**TASK DESCRIPTION:**
Without changing anything, transcribe all of the entries.

+ + + + +

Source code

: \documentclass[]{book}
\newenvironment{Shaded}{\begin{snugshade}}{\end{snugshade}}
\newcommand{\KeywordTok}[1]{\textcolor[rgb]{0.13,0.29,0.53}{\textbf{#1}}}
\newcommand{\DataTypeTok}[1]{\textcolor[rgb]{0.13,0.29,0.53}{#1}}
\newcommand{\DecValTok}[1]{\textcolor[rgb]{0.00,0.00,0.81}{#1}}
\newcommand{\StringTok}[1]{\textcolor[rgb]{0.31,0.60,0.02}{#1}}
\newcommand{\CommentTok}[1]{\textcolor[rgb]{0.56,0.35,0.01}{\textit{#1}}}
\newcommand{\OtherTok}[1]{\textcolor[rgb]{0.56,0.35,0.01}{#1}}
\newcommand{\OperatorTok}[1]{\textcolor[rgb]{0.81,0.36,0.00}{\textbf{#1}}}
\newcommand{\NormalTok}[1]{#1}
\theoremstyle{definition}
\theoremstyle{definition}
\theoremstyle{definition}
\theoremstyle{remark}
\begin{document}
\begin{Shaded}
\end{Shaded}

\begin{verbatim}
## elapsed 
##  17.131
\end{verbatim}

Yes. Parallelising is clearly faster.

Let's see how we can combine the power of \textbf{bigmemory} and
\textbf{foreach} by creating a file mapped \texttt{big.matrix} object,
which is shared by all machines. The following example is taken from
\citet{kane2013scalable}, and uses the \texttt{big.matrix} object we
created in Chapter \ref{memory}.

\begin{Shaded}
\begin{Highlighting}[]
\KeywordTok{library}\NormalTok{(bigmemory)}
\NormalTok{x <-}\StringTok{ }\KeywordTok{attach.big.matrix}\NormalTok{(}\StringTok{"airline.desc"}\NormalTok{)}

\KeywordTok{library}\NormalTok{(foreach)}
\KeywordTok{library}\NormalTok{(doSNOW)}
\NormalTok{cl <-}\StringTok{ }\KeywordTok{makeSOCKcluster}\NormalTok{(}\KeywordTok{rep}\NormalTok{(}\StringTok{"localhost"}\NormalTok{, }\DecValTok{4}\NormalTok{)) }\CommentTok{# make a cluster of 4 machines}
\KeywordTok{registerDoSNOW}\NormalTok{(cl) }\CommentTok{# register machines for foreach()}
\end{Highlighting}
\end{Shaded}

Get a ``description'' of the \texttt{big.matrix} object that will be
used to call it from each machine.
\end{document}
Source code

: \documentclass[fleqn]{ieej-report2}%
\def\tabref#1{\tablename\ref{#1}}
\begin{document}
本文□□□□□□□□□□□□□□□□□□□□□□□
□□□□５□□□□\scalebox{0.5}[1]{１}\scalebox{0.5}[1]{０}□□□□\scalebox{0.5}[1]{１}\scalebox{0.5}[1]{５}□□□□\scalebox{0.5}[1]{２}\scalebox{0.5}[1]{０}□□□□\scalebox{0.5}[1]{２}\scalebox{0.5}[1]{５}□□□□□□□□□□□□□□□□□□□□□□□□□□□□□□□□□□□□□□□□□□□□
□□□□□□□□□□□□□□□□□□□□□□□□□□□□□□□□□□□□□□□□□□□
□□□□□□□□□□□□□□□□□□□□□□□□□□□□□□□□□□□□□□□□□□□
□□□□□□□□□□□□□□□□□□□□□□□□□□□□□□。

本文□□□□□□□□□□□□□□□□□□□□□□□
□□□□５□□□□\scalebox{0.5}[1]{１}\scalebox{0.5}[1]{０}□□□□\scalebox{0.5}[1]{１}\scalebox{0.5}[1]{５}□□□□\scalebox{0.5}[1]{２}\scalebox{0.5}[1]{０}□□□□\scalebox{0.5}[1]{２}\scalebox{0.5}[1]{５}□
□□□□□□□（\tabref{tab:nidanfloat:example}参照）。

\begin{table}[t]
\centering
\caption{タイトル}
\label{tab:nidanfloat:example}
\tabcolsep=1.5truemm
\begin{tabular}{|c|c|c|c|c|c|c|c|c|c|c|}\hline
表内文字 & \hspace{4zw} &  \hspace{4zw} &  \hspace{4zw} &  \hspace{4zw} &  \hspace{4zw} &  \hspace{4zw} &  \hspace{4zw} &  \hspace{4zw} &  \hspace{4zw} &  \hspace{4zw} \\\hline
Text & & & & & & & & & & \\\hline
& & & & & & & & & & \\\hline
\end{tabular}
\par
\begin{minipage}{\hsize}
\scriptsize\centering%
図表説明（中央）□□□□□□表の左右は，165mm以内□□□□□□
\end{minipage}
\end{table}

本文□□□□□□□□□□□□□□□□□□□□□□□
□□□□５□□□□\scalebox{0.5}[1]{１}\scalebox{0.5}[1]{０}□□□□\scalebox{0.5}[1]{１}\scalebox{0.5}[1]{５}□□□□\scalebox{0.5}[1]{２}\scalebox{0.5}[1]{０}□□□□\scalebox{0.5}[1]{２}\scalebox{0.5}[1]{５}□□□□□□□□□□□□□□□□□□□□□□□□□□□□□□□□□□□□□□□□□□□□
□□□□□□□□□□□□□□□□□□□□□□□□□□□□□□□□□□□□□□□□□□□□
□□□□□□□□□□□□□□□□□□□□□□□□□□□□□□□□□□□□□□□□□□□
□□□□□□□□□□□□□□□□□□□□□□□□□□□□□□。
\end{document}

+ + + + +

**ANSWER SECTION:**
Source code

: \documentclass[]{book}
\newenvironment{Shaded}{\begin{snugshade}}{\end{snugshade}}
\newcommand{\KeywordTok}[1]{\textcolor[rgb]{0.13,0.29,0.53}{\textbf{#1}}}
\newcommand{\DataTypeTok}[1]{\textcolor[rgb]{0.13,0.29,0.53}{#1}}
\newcommand{\DecValTok}[1]{\textcolor[rgb]{0.00,0.00,0.81}{#1}}
\newcommand{\StringTok}[1]{\textcolor[rgb]{0.31,0.60,0.02}{#1}}
\newcommand{\CommentTok}[1]{\textcolor[rgb]{0.56,0.35,0.01}{\textit{#1}}}
\newcommand{\OtherTok}[1]{\textcolor[rgb]{0.56,0.35,0.01}{#1}}
\newcommand{\OperatorTok}[1]{\textcolor[rgb]{0.81,0.36,0.00}{\textbf{#1}}}
\newcommand{\NormalTok}[1]{#1}
\theoremstyle{definition}
\theoremstyle{definition}
\theoremstyle{definition}
\theoremstyle{remark}
\begin{document}
\begin{Shaded}
\end{Shaded}

\begin{verbatim}
## elapsed 
##  17.131
\end{verbatim}

Yes. Parallelising is clearly faster.

Let's see how we can combine the power of \textbf{bigmemory} and
\textbf{foreach} by creating a file mapped \texttt{big.matrix} object,
which is shared by all machines. The following example is taken from
\citet{kane2013scalable}, and uses the \texttt{big.matrix} object we
created in Chapter \ref{memory}.

\begin{Shaded}
\begin{Highlighting}[]
\KeywordTok{library}\NormalTok{(bigmemory)}
\NormalTok{x <-}\StringTok{ }\KeywordTok{attach.big.matrix}\NormalTok{(}\StringTok{"airline.desc"}\NormalTok{)}

\KeywordTok{library}\NormalTok{(foreach)}
\KeywordTok{library}\NormalTok{(doSNOW)}
\NormalTok{cl <-}\StringTok{ }\KeywordTok{makeSOCKcluster}\NormalTok{(}\KeywordTok{rep}\NormalTok{(}\StringTok{"localhost"}\NormalTok{, }\DecValTok{4}\NormalTok{)) }\CommentTok{# make a cluster of 4 machines}
\KeywordTok{registerDoSNOW}\NormalTok{(cl) }\CommentTok{# register machines for foreach()}
\end{Highlighting}
\end{Shaded}

Get a ``description'' of the \texttt{big.matrix} object that will be
used to call it from each machine.
\end{document}
Source code

: \documentclass[fleqn]{ieej-report2}%
\def\tabref#1{\tablename\ref{#1}}
\begin{document}
本文□□□□□□□□□□□□□□□□□□□□□□□
□□□□５□□□□\scalebox{0.5}[1]{１}\scalebox{0.5}[1]{０}□□□□\scalebox{0.5}[1]{１}\scalebox{0.5}[1]{５}□□□□\scalebox{0.5}[1]{２}\scalebox{0.5}[1]{０}□□□□\scalebox{0.5}[1]{２}\scalebox{0.5}[1]{５}□□□□□□□□□□□□□□□□□□□□□□□□□□□□□□□□□□□□□□□□□□□□
□□□□□□□□□□□□□□□□□□□□□□□□□□□□□□□□□□□□□□□□□□□
□□□□□□□□□□□□□□□□□□□□□□□□□□□□□□□□□□□□□□□□□□□
□□□□□□□□□□□□□□□□□□□□□□□□□□□□□□。

本文□□□□□□□□□□□□□□□□□□□□□□□
□□□□５□□□□\scalebox{0.5}[1]{１}\scalebox{0.5}[1]{０}□□□□\scalebox{0.5}[1]{１}\scalebox{0.5}[1]{５}□□□□\scalebox{0.5}[1]{２}\scalebox{0.5}[1]{０}□□□□\scalebox{0.5}[1]{２}\scalebox{0.5}[1]{５}□
□□□□□□□（\tabref{tab:nidanfloat:example}参照）。

\begin{table}[t]
\centering
\caption{タイトル}
\label{tab:nidanfloat:example}
\tabcolsep=1.5truemm
\begin{tabular}{|c|c|c|c|c|c|c|c|c|c|c|}\hline
表内文字 & \hspace{4zw} &  \hspace{4zw} &  \hspace{4zw} &  \hspace{4zw} &  \hspace{4zw} &  \hspace{4zw} &  \hspace{4zw} &  \hspace{4zw} &  \hspace{4zw} &  \hspace{4zw} \\\hline
Text & & & & & & & & & & \\\hline
& & & & & & & & & & \\\hline
\end{tabular}
\par
\begin{minipage}{\hsize}
\scriptsize\centering%
図表説明（中央）□□□□□□表の左右は，165mm以内□□□□□□
\end{minipage}
\end{table}

本文□□□□□□□□□□□□□□□□□□□□□□□
□□□□５□□□□\scalebox{0.5}[1]{１}\scalebox{0.5}[1]{０}□□□□\scalebox{0.5}[1]{１}\scalebox{0.5}[1]{５}□□□□\scalebox{0.5}[1]{２}\scalebox{0.5}[1]{０}□□□□\scalebox{0.5}[1]{２}\scalebox{0.5}[1]{５}□□□□□□□□□□□□□□□□□□□□□□□□□□□□□□□□□□□□□□□□□□□□
□□□□□□□□□□□□□□□□□□□□□□□□□□□□□□□□□□□□□□□□□□□□
□□□□□□□□□□□□□□□□□□□□□□□□□□□□□□□□□□□□□□□□□□□
□□□□□□□□□□□□□□□□□□□□□□□□□□□□□□。
\end{document}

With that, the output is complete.